Alternatively, you can call release() explicitly to release the context and all its children:

context = axr.Context()
try:
# Use context
finally:
context.release() # Ensures cleanup even if exception occurs

configure_device(device, **kwargs)

Configure device clock speeds and utilization. Default settings are sufficient for most applications.

Note: MVM utilization must be configured for some models on Metis M.2. Check the compiler settings for your model, or set utilization here to apply to all models.

Returns True if the configuration setting is complete, False if it is pending. Configuration changes are asynchronous - use device_ready() to poll for completion.

Example (changing configuration on two devices):

res0 = context.configure_device(device0, clock_profile=1000)
res1 = context.configure_device(device1, clock_profile=1000)
while not res0 or not res1:
time.sleep(0.05)
res0 = context.device_ready(device0)
res1 = context.device_ready(device1)

Valid properties are:

PropertyDefaultDescription
clock_profile800Device clock profile in MHz
clock_profile_core_0-3800Per-core clock profile in MHz
mvm_utilisation_core_0-3100Per-core MVM utilisation as percentage
  • Return type: bool

device_connect(device=None, num_sub_devices=1, **kwargs)

Connect to one or more AIPU cores on a device.

This reserves the AIPU cores exclusively for this process. Other processes cannot use these cores until Connection.release() is called.

The returned Connection object is used to load models and run them on the reserved cores.

Parameters:

  • device - Device to connect to:

    • None: Auto-select available device (default)
    • int: Device index (e.g., 0 for first device)
    • str: Device name (e.g., "metis-0:4:0")
  • num_sub_devices - Number of AIPU cores to reserve (1-4).

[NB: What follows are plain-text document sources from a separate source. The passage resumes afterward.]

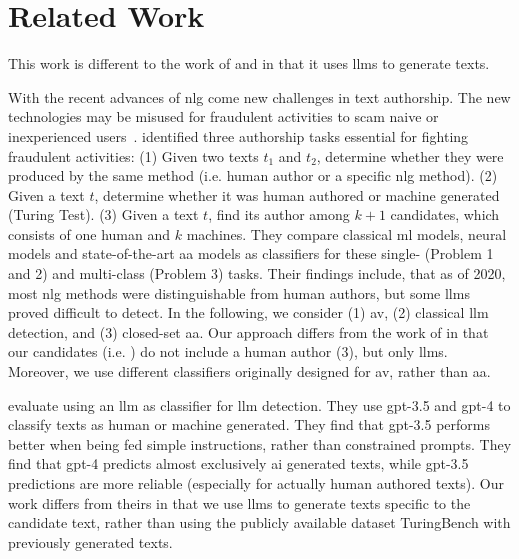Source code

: \chapter{Related Work}
\label{chap:related_work}

This work is different to the work of \citet{koppel_determining_2014} and \citet{kocher_unine_2015} 
in that it uses \acp{llm} to generate \imp{} texts.


With the recent advances of \ac{nlg} come new challenges in text authorship.
The new technologies may be misused for fraudulent activities to scam naive or inexperienced users~\citep{uchendu_authorship_2020,bhattacharjee_fighting_2024}.
\citet{uchendu_authorship_2020} identified three authorship tasks essential for fighting fraudulent activities:
(1) Given two texts $t_1$ and $t_2$, determine whether they were produced by the same method (i.e. human author or a specific \ac{nlg} method).
(2) Given a text $t$, determine whether it was human authored or machine generated (Turing Test).
(3) Given a text $t$, find its author among $k+1$ candidates, which consists of one human and $k$ machines.
They compare classical \ac{ml} models, neural models and state-of-the-art \ac{aa} models as classifiers 
for these single- (Problem 1 and 2) and multi-class (Problem 3) tasks.
Their findings include, that as of 2020, most \ac{nlg} methods were distinguishable from human authors, 
but some \acp{llm} proved difficult to detect.
In the following, we consider (1) \ac{av}, (2) classical \ac{llm} detection, and (3) closed-set \ac{aa}.
Our approach differs from the work of \citet{uchendu_authorship_2020} in that our candidates (i.e. \imps{}) do not include a human author (3), 
but only \acp{llm}.
Moreover, we use different classifiers originally designed for \ac{av}, rather than \ac{aa}.

\citet{bhattacharjee_fighting_2024} evaluate using an \ac{llm} as classifier for \ac{llm} detection.
They use \ac{gpt}-3.5 and \ac{gpt}-4 to classify texts as human or machine generated.
They find that \ac{gpt}-3.5 performs better when being fed simple instructions, rather than constrained prompts.
They find that \ac{gpt}-4 predicts almost exclusively \ac{ai} generated texts, 
while \ac{gpt}-3.5 predictions are more reliable (especially for actually human authored texts).
Our work differs from theirs in that we use \acp{llm} to generate \imp{} texts specific to the candidate text, 
rather than using the publicly available dataset TuringBench with previously generated texts.

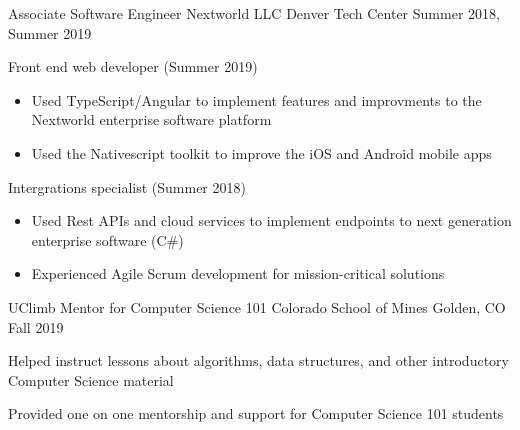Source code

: \vspace{-2.0mm}

\begin{cventries}

  \cventry
    {Associate Software Engineer} %
    {Nextworld LLC} %
    {Denver Tech Center} %
    {Summer 2018, Summer 2019} %
    {
      \begin{cvitems} %
      \item {Front end web developer (Summer 2019)}
      \begin{itemize}
            \item {Used TypeScript/Angular to implement features and
    improvments to the Nextworld enterprise software platform}
        \item {Used the Nativescript toolkit to improve the iOS and
    Android mobile apps}
    \end{itemize}
        \item {Intergrations specialist (Summer 2018)}
        \begin{itemize}
                \item {Used Rest APIs and cloud services to implement
                            endpoints to next generation enterprise software (C\#)}
                                    \item {Experienced Agile Scrum
    development for mission-critical solutions}
    \end{itemize}
      \end{cvitems}
    }
    
    \cventry
    	{UClimb Mentor for Computer Science 101}
    	{ Colorado School of Mines }
    	{ Golden, CO}
	   	 {Fall 2019  }
   	 {
   	 \begin{cvitems}
   	 \item {Helped instruct lessons about algorithms, data structures, and other introductory Computer Science material}
   	 \item {Provided one on one mentorship and support for Computer Science 101 students}
    \end{cvitems}
    }
    

\end{cventries}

Should match model batch_size.

  • Return type: Connection

Example:

batch_size = model.inputs()[0].shape[0]  # Read from model
conn = context.device_connect(device=None, num_sub_devices=batch_size)

device_ready(device)

Returns True if the configuration setting is complete, False if it is pending.

  • Return type: bool

list_devices()

List all devices on the system.

Example:

devices = context.list_devices()
print(f"Found {len(devices)} device(s)")
for i, device in enumerate(devices):
print(f" Device {i}: {device.name}, {device.subdevice_count} cores")

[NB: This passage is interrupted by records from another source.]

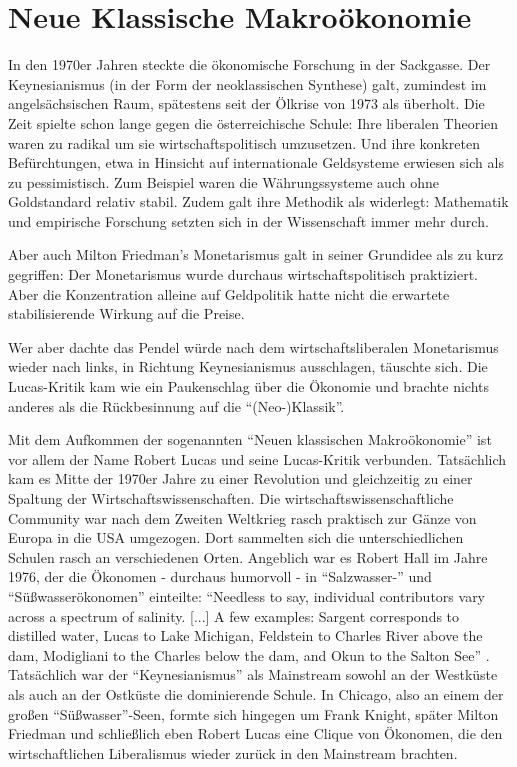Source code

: %
%
%

\chapter{Neue Klassische Makroökonomie}
\label{Neue Makro}

In den 1970er Jahren steckte die ökonomische Forschung in der Sackgasse. Der Keynesianismus (in der Form der neoklassischen Synthese) galt, zumindest im angelsächsischen Raum, spätestens seit der Ölkrise von 1973 als überholt. Die Zeit spielte schon lange gegen die österreichische Schule: Ihre liberalen Theorien waren zu radikal um sie wirtschaftspolitisch umzusetzen. Und ihre konkreten Befürchtungen, etwa in Hinsicht auf internationale Geldsysteme erwiesen sich als zu pessimistisch. Zum Beispiel waren die Währungssysteme auch ohne Goldstandard relativ stabil. Zudem galt ihre Methodik als widerlegt: Mathematik und empirische Forschung setzten sich in der Wissenschaft immer mehr durch. 

Aber auch Milton Friedman's Monetarismus galt in seiner Grundidee als zu kurz gegriffen: Der Monetarismus wurde durchaus wirtschaftspolitisch praktiziert. Aber die Konzentration alleine auf Geldpolitik hatte nicht die erwartete stabilisierende Wirkung auf die Preise.

Wer aber dachte das Pendel würde nach dem wirtschaftsliberalen Monetarismus wieder nach links, in Richtung Keynesianismus ausschlagen, täuschte sich. Die Lucas-Kritik kam wie ein Paukenschlag über die Ökonomie und brachte nichts anderes als die Rückbesinnung auf die "`(Neo-)Klassik"'.

Mit dem Aufkommen der sogenannten "`Neuen klassischen Makroökonomie"' ist vor allem der Name Robert Lucas und seine Lucas-Kritik \parencite{Lucas1976} verbunden. Tatsächlich kam es Mitte der 1970er Jahre zu einer Revolution und gleichzeitig zu einer Spaltung der Wirtschaftswissenschaften. Die wirtschaftswissenschaftliche Community war nach dem Zweiten Weltkrieg rasch praktisch zur Gänze von Europa in die USA umgezogen. Dort sammelten sich die unterschiedlichen Schulen rasch an verschiedenen Orten. Angeblich war es Robert Hall im Jahre 1976, der die Ökonomen - durchaus humorvoll - in "`Salzwasser-"' und "`Süßwasserökonomen"' einteilte: "`Needless to say, individual contributors vary across a spectrum of salinity. [...] A few examples: Sargent corresponds to distilled water, Lucas to Lake Michigan, Feldstein to Charles River above the dam, Modigliani to the Charles below the dam, and Okun to the Salton See"' \parencite[S. 1]{Hall1976}. Tatsächlich war der "`Keynesianismus"' als Mainstream sowohl an der Westküste als auch an der Ostküste die dominierende Schule. In Chicago, also an einem der großen "`Süßwasser"'-Seen, formte sich hingegen um Frank Knight, später Milton Friedman und schließlich eben Robert Lucas eine Clique von Ökonomen, die den wirtschaftlichen Liberalismus wieder zurück in den Mainstream brachten.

Use device index, name string, or None (auto-select) with device_connect().

load_model(path)

Load a compiled model from a file.

The path points to model.json. The model directory should also contain manifest.json (quantization metadata) and compiled weights. The returned Model can be loaded onto multiple Connection objects using Connection.load_model_instance().

Example:

model = context.load_model("build/yolo11s-coco-onnx/model.json")
input_infos = model.inputs()
output_infos = model.outputs()
batch_size = input_infos[0].shape[0]

read_device_configuration(device)

Read all available configuration properties of the device.

  • Return type: dict[str, str]

release()

Release the context and all its children.

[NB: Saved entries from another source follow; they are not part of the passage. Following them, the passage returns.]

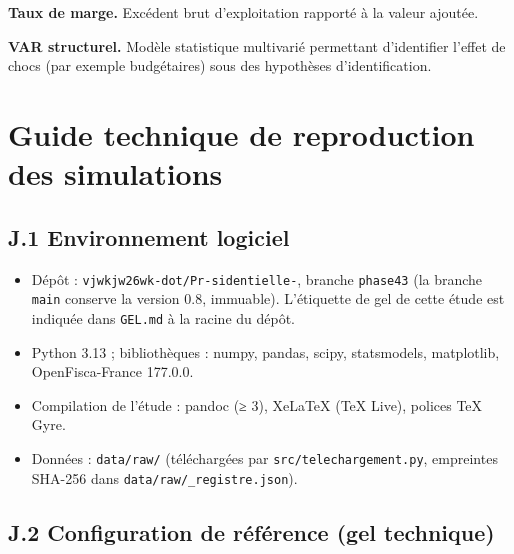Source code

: \documentclass[
  11pt,
  11pt,
  a4paper,
  openany]{book}
\providecommand{\tightlist}{%
  \setlength{\itemsep}{0pt}\setlength{\parskip}{0pt}}
\begin{document}
\textbf{Taux de marge.} Excédent brut d'exploitation rapporté à la
valeur ajoutée.

\textbf{VAR structurel.} Modèle statistique multivarié permettant
d'identifier l'effet de chocs (par exemple budgétaires) sous des
hypothèses d'identification.

\hypertarget{sec:annexe-j}{%
\chapter{Guide technique de reproduction des
simulations}\label{sec:annexe-j}}

\hypertarget{j.1-environnement-logiciel}{%
\section{J.1 Environnement logiciel}\label{j.1-environnement-logiciel}}

\begin{itemize}
\tightlist
\item
  Dépôt : \texttt{vjwkjw26wk-dot/Pr-sidentielle-}, branche
  \texttt{phase43} (la branche \texttt{main} conserve la version 0.8,
  immuable). L'étiquette de gel de cette étude est indiquée dans
  \texttt{GEL.md} à la racine du dépôt.
\item
  Python 3.13 ; bibliothèques : numpy, pandas, scipy, statsmodels,
  matplotlib, OpenFisca-France 177.0.0.
\item
  Compilation de l'étude : pandoc (≥ 3), XeLaTeX (TeX Live), polices TeX
  Gyre.
\item
  Données : \texttt{data/raw/} (téléchargées par
  \texttt{src/telechargement.py}, empreintes SHA-256 dans
  \texttt{data/raw/\_registre.json}).
\end{itemize}

\hypertarget{sec:gel}{%
\section{J.2 Configuration de référence (gel technique)}\label{sec:gel}}
\end{document}
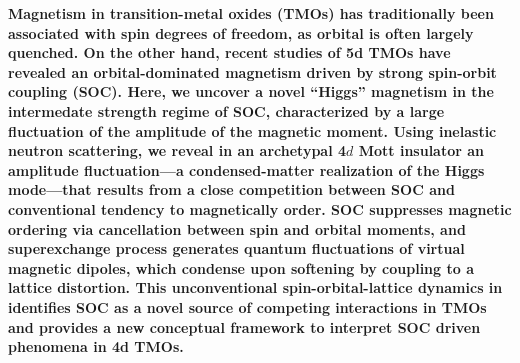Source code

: \maketitle
\noindent
{\bf 
Magnetism in transition-metal oxides (TMOs) has traditionally been associated with spin degrees of freedom, as orbital is often largely quenched. On the other hand, recent studies of 5d TMOs have revealed an orbital-dominated magnetism driven by strong spin-orbit coupling (SOC). Here, we uncover a novel ``Higgs'' magnetism in the intermedate strength regime of SOC, characterized by a large fluctuation of the amplitude of the magnetic moment. Using inelastic neutron scattering, we reveal in an archetypal 4$d$ Mott insulator \CRO an amplitude fluctuation---a condensed-matter realization of the Higgs mode---that results from a close competition between SOC and conventional tendency to magnetically order. SOC suppresses magnetic ordering via cancellation between spin and orbital moments, and superexchange process generates quantum fluctuations of virtual magnetic dipoles, which condense upon softening by coupling to a lattice distortion. This unconventional spin-orbital-lattice dynamics in \CRO identifies SOC as a novel source of competing interactions in TMOs and provides a new conceptual framework to interpret SOC driven phenomena in 4d TMOs.
}
  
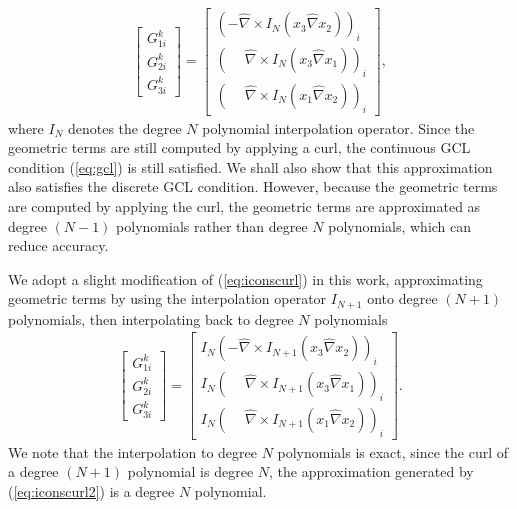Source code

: \documentclass[10pt]{amsart}
\theoremstyle{definition}
\theoremstyle{lemma}
\theoremstyle{theorem}
\theoremstyle{assumption}
\renewcommand{\hat}{\widehat}
\newcommand{\LRs}[1]{\left[ #1 \right]}
\begin{document}
{\begin{align}
\LRs{\begin{array}{c}
G^k_{1i}\\
G^k_{2i}\\
G^k_{3i}\end{array}} =
\LRs{\begin{array}{c}
    {\left(         - \hat{\nabla} \times I_N\left(x_3 \hat{\nabla} x_2\right)\right)}_i\\
    {\left(\phantom{-}\hat{\nabla} \times I_N\left(x_3 \hat{\nabla} x_1\right)\right)}_i\\
    {\left(\phantom{-}\hat{\nabla} \times I_N\left(x_1 \hat{\nabla} x_2\right)\right)}_i\end{array}},
\label{eq:iconscurl}
\end{align}
where $I_N$ denotes the degree $N$ polynomial interpolation operator. Since the geometric terms are still computed by applying a curl, the continuous GCL condition (\ref{eq:gcl}) is still satisfied. We shall also show that this approximation also satisfies the discrete GCL condition. However, because the geometric terms are computed by applying the curl, the geometric terms are approximated as degree $(N-1)$ polynomials rather than degree $N$ polynomials, which can reduce accuracy.  

We adopt a slight modification of (\ref{eq:iconscurl}) in this work, approximating geometric terms by using the interpolation operator $I_{N+1}$ onto degree $(N+1)$ polynomials, then interpolating back to degree $N$ polynomials 
\begin{align}
\LRs{\begin{array}{c}
G^k_{1i}\\
G^k_{2i}\\
G^k_{3i}\end{array}} =
\LRs{\begin{array}{c}
    I_N{\left(         - \hat{\nabla} \times I_{N+1}\left(x_3 \hat{\nabla} x_2\right)\right)}_i\\
    I_N{\left(\phantom{-}\hat{\nabla} \times I_{N+1}\left(x_3 \hat{\nabla} x_1\right)\right)}_i\\
    I_N{\left(\phantom{-}\hat{\nabla} \times I_{N+1}\left(x_1 \hat{\nabla} x_2\right)\right)}_i\end{array}}.
\label{eq:iconscurl2}
\end{align}
We note that the interpolation to degree $N$ polynomials is exact, since the curl of a degree $(N+1)$ polynomial is degree $N$, the approximation generated by (\ref{eq:iconscurl2}) is a degree $N$ polynomial.  

}
\end{document}
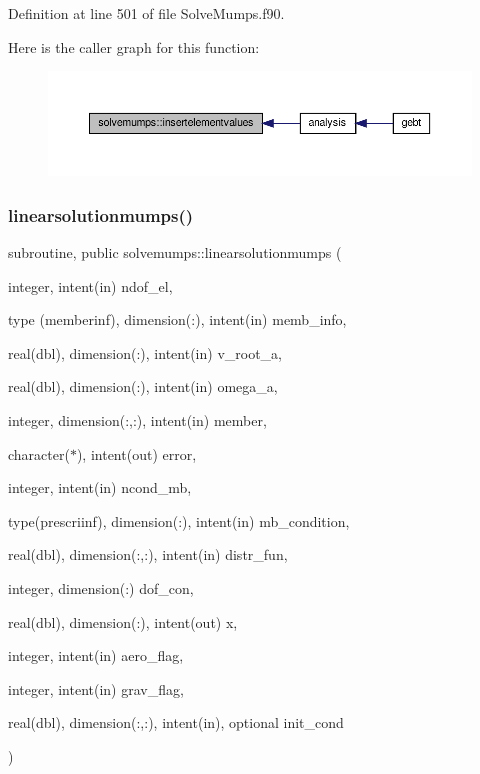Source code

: Definition at line 501 of file Solve\+Mumps.\+f90.

Here is the caller graph for this function\+:\nopagebreak
\begin{figure}[H]
\begin{center}
\leavevmode
\includegraphics[width=350pt]{namespacesolvemumps_a3c8d285942de4048473a98c26d248fd7_icgraph}
\end{center}
\end{figure}
\mbox{\label{namespacesolvemumps_aad7849d30a944c0bd614bf4e103ef494}} 
\subsubsection{\texorpdfstring{linearsolutionmumps()}{linearsolutionmumps()}}
{\footnotesize\ttfamily subroutine, public solvemumps\+::linearsolutionmumps (\begin{DoxyParamCaption}\item[{integer, intent(in)}]{ndof\+\_\+el,  }\item[{type (memberinf), dimension(\+:), intent(in)}]{memb\+\_\+info,  }\item[{real(dbl), dimension(\+:), intent(in)}]{v\+\_\+root\+\_\+a,  }\item[{real(dbl), dimension(\+:), intent(in)}]{omega\+\_\+a,  }\item[{integer, dimension(\+:,\+:), intent(in)}]{member,  }\item[{character($\ast$), intent(out)}]{error,  }\item[{integer, intent(in)}]{ncond\+\_\+mb,  }\item[{type(prescriinf), dimension(\+:), intent(in)}]{mb\+\_\+condition,  }\item[{real(dbl), dimension(\+:,\+:), intent(in)}]{distr\+\_\+fun,  }\item[{integer, dimension(\+:)}]{dof\+\_\+con,  }\item[{real(dbl), dimension(\+:), intent(out)}]{x,  }\item[{integer, intent(in)}]{aero\+\_\+flag,  }\item[{integer, intent(in)}]{grav\+\_\+flag,  }\item[{real(dbl), dimension(\+:,\+:), intent(in), optional}]{init\+\_\+cond }\end{DoxyParamCaption})}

This function is called automatically when Context is used as a context manager.

class axelera.runtime.Connection

Bases: Object

A connection to one or more AIPU cores on a device.

load_model_instance(model, **kwargs)

Load a model onto the AIPU cores and create a ModelInstance.

Each ModelInstance is tied to its Connection and should only be used by one thread. For parallel execution, create multiple Connection/ModelInstance pairs.

Valid kwargs are:

PropertyDefaultDescription
aipu_cores0L2 memory allocation. Each core = 25% of device L2. Should match num_sub_devices.
num_sub_devices0Number of AIPU cores for this instance. Should match model batch_size.
input_dmabuf0True if the input arguments are dmabuf file descriptors
device_profiling0True to enable device profiling
host_profiling0True to enable host profiling
output_dmabuf0True if the output arguments are dmabuf file descriptors
double_buffer0Enable DMA pipelining for higher throughput (adds 2-frame latency). See Double Buffering guide.
elf_in_ddr1True if the model was compiled with elf_in_ddr as True.

Example:

batch_size = model.inputs()[0].shape[0]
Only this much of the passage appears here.